(Rendered images with source text)
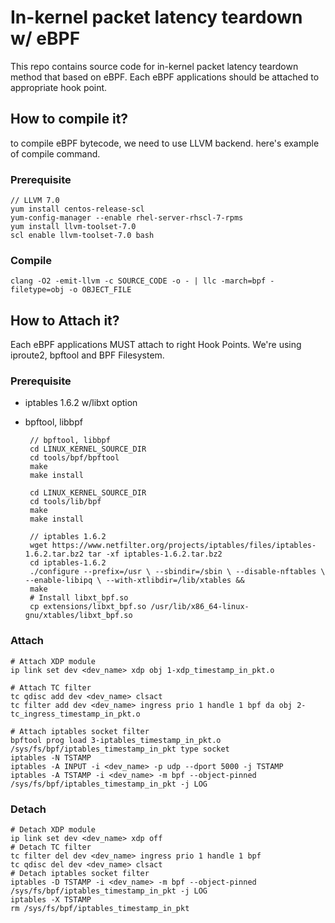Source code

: # In-kernel packet latency teardown w/ eBPF
This repo contains source code for in-kernel packet latency teardown method that based on eBPF.
Each eBPF applications should be attached to appropriate hook point.

## How to compile it?
to compile eBPF bytecode, we need to use LLVM backend.
here's example of compile command.
### Prerequisite


    // LLVM 7.0
    yum install centos-release-scl
    yum-config-manager --enable rhel-server-rhscl-7-rpms
    yum install llvm-toolset-7.0
    scl enable llvm-toolset-7.0 bash
  ### Compile 
    clang -O2 -emit-llvm -c SOURCE_CODE -o - | llc -march=bpf -filetype=obj -o OBJECT_FILE

## How to Attach it?
Each eBPF applications MUST attach to right Hook Points.
We're using iproute2, bpftool and BPF Filesystem.
### Prerequisite
- iptables 1.6.2 w/libxt option
-  bpftool, libbpf

        
        // bpftool, libbpf
        cd LINUX_KERNEL_SOURCE_DIR
        cd tools/bpf/bpftool
        make
        make install
        
        cd LINUX_KERNEL_SOURCE_DIR
        cd tools/lib/bpf
        make
        make install
        
        // iptables 1.6.2
        wget https://www.netfilter.org/projects/iptables/files/iptables-1.6.2.tar.bz2 tar -xf iptables-1.6.2.tar.bz2
        cd iptables-1.6.2
        ./configure --prefix=/usr \ --sbindir=/sbin \ --disable-nftables \ --enable-libipq \ --with-xtlibdir=/lib/xtables &&  
        make
        # Install libxt_bpf.so
        cp extensions/libxt_bpf.so /usr/lib/x86_64-linux-gnu/xtables/libxt_bpf.so

### Attach
    # Attach XDP module
    ip link set dev <dev_name> xdp obj 1-xdp_timestamp_in_pkt.o
    
    # Attach TC filter
    tc qdisc add dev <dev_name> clsact
    tc filter add dev <dev_name> ingress prio 1 handle 1 bpf da obj 2-tc_ingress_timestamp_in_pkt.o
    
    # Attach iptables socket filter
    bpftool prog load 3-iptables_timestamp_in_pkt.o /sys/fs/bpf/iptables_timestamp_in_pkt type socket
    iptables -N TSTAMP
    iptables -A INPUT -i <dev_name> -p udp --dport 5000 -j TSTAMP
    iptables -A TSTAMP -i <dev_name> -m bpf --object-pinned /sys/fs/bpf/iptables_timestamp_in_pkt -j LOG

### Detach
    # Detach XDP module
    ip link set dev <dev_name> xdp off
    # Detach TC filter
    tc filter del dev <dev_name> ingress prio 1 handle 1 bpf
    tc qdisc del dev <dev_name> clsact
    # Detach iptables socket filter
    iptables -D TSTAMP -i <dev_name> -m bpf --object-pinned /sys/fs/bpf/iptables_timestamp_in_pkt -j LOG
    iptables -X TSTAMP
    rm /sys/fs/bpf/iptables_timestamp_in_pkt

— EXERCISE AIM —
Could you repeat, exactly and with nothing else, the lines from the first line of the records through the line containing "yum install llvm-toolset-7.0"? Leave out the pictures.

— ANSWER TO THIS PROBLEM —
Source code

: # In-kernel packet latency teardown w/ eBPF
This repo contains source code for in-kernel packet latency teardown method that based on eBPF.
Each eBPF applications should be attached to appropriate hook point.

## How to compile it?
to compile eBPF bytecode, we need to use LLVM backend.
here's example of compile command.
### Prerequisite


    // LLVM 7.0
    yum install centos-release-scl
    yum-config-manager --enable rhel-server-rhscl-7-rpms
    yum install llvm-toolset-7.0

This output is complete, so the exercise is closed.